• **AVAILABLE RECORDS**
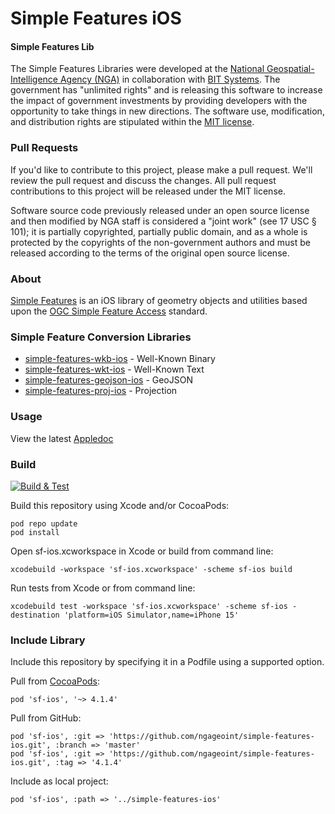 # Simple Features iOS

#### Simple Features Lib ####

The Simple Features Libraries were developed at the [National Geospatial-Intelligence Agency (NGA)](http://www.nga.mil/) in collaboration with [BIT Systems](https://www.caci.com/bit-systems/). The government has "unlimited rights" and is releasing this software to increase the impact of government investments by providing developers with the opportunity to take things in new directions. The software use, modification, and distribution rights are stipulated within the [MIT license](http://choosealicense.com/licenses/mit/).

### Pull Requests ###
If you'd like to contribute to this project, please make a pull request. We'll review the pull request and discuss the changes. All pull request contributions to this project will be released under the MIT license.

Software source code previously released under an open source license and then modified by NGA staff is considered a "joint work" (see 17 USC § 101); it is partially copyrighted, partially public domain, and as a whole is protected by the copyrights of the non-government authors and must be released according to the terms of the original open source license.

### About ###

[Simple Features](http://ngageoint.github.io/simple-features-ios/) is an iOS library of geometry objects and utilities based upon the [OGC Simple Feature Access](http://www.opengeospatial.org/standards/sfa) standard.

### Simple Feature Conversion Libraries ###

* [simple-features-wkb-ios](https://github.com/ngageoint/simple-features-wkb-ios) - Well-Known Binary
* [simple-features-wkt-ios](https://github.com/ngageoint/simple-features-wkt-ios) - Well-Known Text
* [simple-features-geojson-ios](https://github.com/ngageoint/simple-features-geojson-ios) - GeoJSON
* [simple-features-proj-ios](https://github.com/ngageoint/simple-features-proj-ios) - Projection

### Usage ###

View the latest [Appledoc](http://ngageoint.github.io/simple-features-ios/docs/api/)

### Build ###

[![Build & Test](https://github.com/ngageoint/simple-features-ios/workflows/Build%20&%20Test/badge.svg)](https://github.com/ngageoint/simple-features-ios/actions/workflows/build-test.yml)

Build this repository using Xcode and/or CocoaPods:

    pod repo update
    pod install

Open sf-ios.xcworkspace in Xcode or build from command line:

    xcodebuild -workspace 'sf-ios.xcworkspace' -scheme sf-ios build

Run tests from Xcode or from command line:

    xcodebuild test -workspace 'sf-ios.xcworkspace' -scheme sf-ios -destination 'platform=iOS Simulator,name=iPhone 15'

### Include Library ###

Include this repository by specifying it in a Podfile using a supported option.

Pull from [CocoaPods](https://cocoapods.org/pods/sf-ios):

    pod 'sf-ios', '~> 4.1.4'

Pull from GitHub:

    pod 'sf-ios', :git => 'https://github.com/ngageoint/simple-features-ios.git', :branch => 'master'
    pod 'sf-ios', :git => 'https://github.com/ngageoint/simple-features-ios.git', :tag => '4.1.4'

Include as local project:

    pod 'sf-ios', :path => '../simple-features-ios'
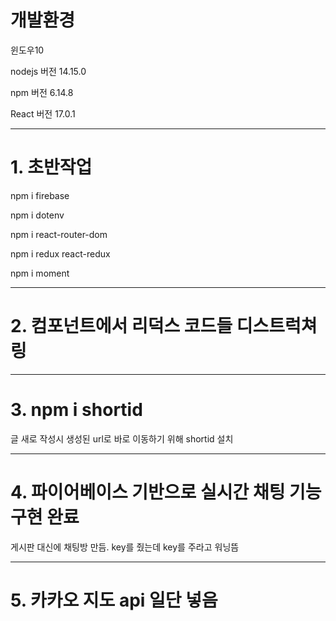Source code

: # 개발환경

윈도우10

nodejs 버전 14.15.0

npm 버전 6.14.8

React 버전 17.0.1

---

# 1. 초반작업

npm i firebase

npm i dotenv

npm i react-router-dom

npm i redux react-redux

npm i moment

---

# 2. 컴포넌트에서 리덕스 코드들 디스트럭쳐링

---

# 3. npm i shortid

글 새로 작성시 생성된 url로 바로 이동하기 위해 shortid 설치

---

# 4. 파이어베이스 기반으로 실시간 채팅 기능 구현 완료

게시판 대신에 채팅방 만듬. key를 줬는데 key를 주라고 워닝뜸

---

# 5. 카카오 지도 api 일단 넣음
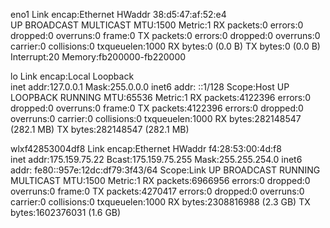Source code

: eno1      Link encap:Ethernet  HWaddr 38:d5:47:af:52:e4  
          UP BROADCAST MULTICAST  MTU:1500  Metric:1
          RX packets:0 errors:0 dropped:0 overruns:0 frame:0
          TX packets:0 errors:0 dropped:0 overruns:0 carrier:0
          collisions:0 txqueuelen:1000 
          RX bytes:0 (0.0 B)  TX bytes:0 (0.0 B)
          Interrupt:20 Memory:fb200000-fb220000 

lo        Link encap:Local Loopback  
          inet addr:127.0.0.1  Mask:255.0.0.0
          inet6 addr: ::1/128 Scope:Host
          UP LOOPBACK RUNNING  MTU:65536  Metric:1
          RX packets:4122396 errors:0 dropped:0 overruns:0 frame:0
          TX packets:4122396 errors:0 dropped:0 overruns:0 carrier:0
          collisions:0 txqueuelen:1000 
          RX bytes:282148547 (282.1 MB)  TX bytes:282148547 (282.1 MB)

wlxf42853004df8 Link encap:Ethernet  HWaddr f4:28:53:00:4d:f8  
          inet addr:175.159.75.22  Bcast:175.159.75.255  Mask:255.255.254.0
          inet6 addr: fe80::957e:12dc:df79:3f43/64 Scope:Link
          UP BROADCAST RUNNING MULTICAST  MTU:1500  Metric:1
          RX packets:6966956 errors:0 dropped:0 overruns:0 frame:0
          TX packets:4270417 errors:0 dropped:0 overruns:0 carrier:0
          collisions:0 txqueuelen:1000 
          RX bytes:2308816988 (2.3 GB)  TX bytes:1602376031 (1.6 GB)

• **INSTRUCTIONS FOR THE TASK**
The records above are to be repeated exactly, apart from their pictures.

• **RESPONSE BOX**
 # Simple Features iOS

#### Simple Features Lib ####

The Simple Features Libraries were developed at the [National Geospatial-Intelligence Agency (NGA)](http://www.nga.mil/) in collaboration with [BIT Systems](https://www.caci.com/bit-systems/). The government has "unlimited rights" and is releasing this software to increase the impact of government investments by providing developers with the opportunity to take things in new directions. The software use, modification, and distribution rights are stipulated within the [MIT license](http://choosealicense.com/licenses/mit/).

### Pull Requests ###
If you'd like to contribute to this project, please make a pull request. We'll review the pull request and discuss the changes. All pull request contributions to this project will be released under the MIT license.

Software source code previously released under an open source license and then modified by NGA staff is considered a "joint work" (see 17 USC § 101); it is partially copyrighted, partially public domain, and as a whole is protected by the copyrights of the non-government authors and must be released according to the terms of the original open source license.

### About ###

[Simple Features](http://ngageoint.github.io/simple-features-ios/) is an iOS library of geometry objects and utilities based upon the [OGC Simple Feature Access](http://www.opengeospatial.org/standards/sfa) standard.

### Simple Feature Conversion Libraries ###

* [simple-features-wkb-ios](https://github.com/ngageoint/simple-features-wkb-ios) - Well-Known Binary
* [simple-features-wkt-ios](https://github.com/ngageoint/simple-features-wkt-ios) - Well-Known Text
* [simple-features-geojson-ios](https://github.com/ngageoint/simple-features-geojson-ios) - GeoJSON
* [simple-features-proj-ios](https://github.com/ngageoint/simple-features-proj-ios) - Projection

### Usage ###

View the latest [Appledoc](http://ngageoint.github.io/simple-features-ios/docs/api/)

### Build ###

[![Build & Test](https://github.com/ngageoint/simple-features-ios/workflows/Build%20&%20Test/badge.svg)](https://github.com/ngageoint/simple-features-ios/actions/workflows/build-test.yml)

Build this repository using Xcode and/or CocoaPods:

    pod repo update
    pod install

Open sf-ios.xcworkspace in Xcode or build from command line:

    xcodebuild -workspace 'sf-ios.xcworkspace' -scheme sf-ios build

Run tests from Xcode or from command line:

    xcodebuild test -workspace 'sf-ios.xcworkspace' -scheme sf-ios -destination 'platform=iOS Simulator,name=iPhone 15'

### Include Library ###

Include this repository by specifying it in a Podfile using a supported option.

Pull from [CocoaPods](https://cocoapods.org/pods/sf-ios):

    pod 'sf-ios', '~> 4.1.4'

Pull from GitHub:

    pod 'sf-ios', :git => 'https://github.com/ngageoint/simple-features-ios.git', :branch => 'master'
    pod 'sf-ios', :git => 'https://github.com/ngageoint/simple-features-ios.git', :tag => '4.1.4'

Include as local project:

    pod 'sf-ios', :path => '../simple-features-ios'
Source code

: # 개발환경

윈도우10

nodejs 버전 14.15.0

npm 버전 6.14.8

React 버전 17.0.1

---

# 1. 초반작업

npm i firebase

npm i dotenv

npm i react-router-dom

npm i redux react-redux

npm i moment

---

# 2. 컴포넌트에서 리덕스 코드들 디스트럭쳐링

---

# 3. npm i shortid

글 새로 작성시 생성된 url로 바로 이동하기 위해 shortid 설치

---

# 4. 파이어베이스 기반으로 실시간 채팅 기능 구현 완료

게시판 대신에 채팅방 만듬. key를 줬는데 key를 주라고 워닝뜸

---

# 5. 카카오 지도 api 일단 넣음
Source code

: eno1      Link encap:Ethernet  HWaddr 38:d5:47:af:52:e4  
          UP BROADCAST MULTICAST  MTU:1500  Metric:1
          RX packets:0 errors:0 dropped:0 overruns:0 frame:0
          TX packets:0 errors:0 dropped:0 overruns:0 carrier:0
          collisions:0 txqueuelen:1000 
          RX bytes:0 (0.0 B)  TX bytes:0 (0.0 B)
          Interrupt:20 Memory:fb200000-fb220000 

lo        Link encap:Local Loopback  
          inet addr:127.0.0.1  Mask:255.0.0.0
          inet6 addr: ::1/128 Scope:Host
          UP LOOPBACK RUNNING  MTU:65536  Metric:1
          RX packets:4122396 errors:0 dropped:0 overruns:0 frame:0
          TX packets:4122396 errors:0 dropped:0 overruns:0 carrier:0
          collisions:0 txqueuelen:1000 
          RX bytes:282148547 (282.1 MB)  TX bytes:282148547 (282.1 MB)

wlxf42853004df8 Link encap:Ethernet  HWaddr f4:28:53:00:4d:f8  
          inet addr:175.159.75.22  Bcast:175.159.75.255  Mask:255.255.254.0
          inet6 addr: fe80::957e:12dc:df79:3f43/64 Scope:Link
          UP BROADCAST RUNNING MULTICAST  MTU:1500  Metric:1
          RX packets:6966956 errors:0 dropped:0 overruns:0 frame:0
          TX packets:4270417 errors:0 dropped:0 overruns:0 carrier:0
          collisions:0 txqueuelen:1000 
          RX bytes:2308816988 (2.3 GB)  TX bytes:1602376031 (1.6 GB)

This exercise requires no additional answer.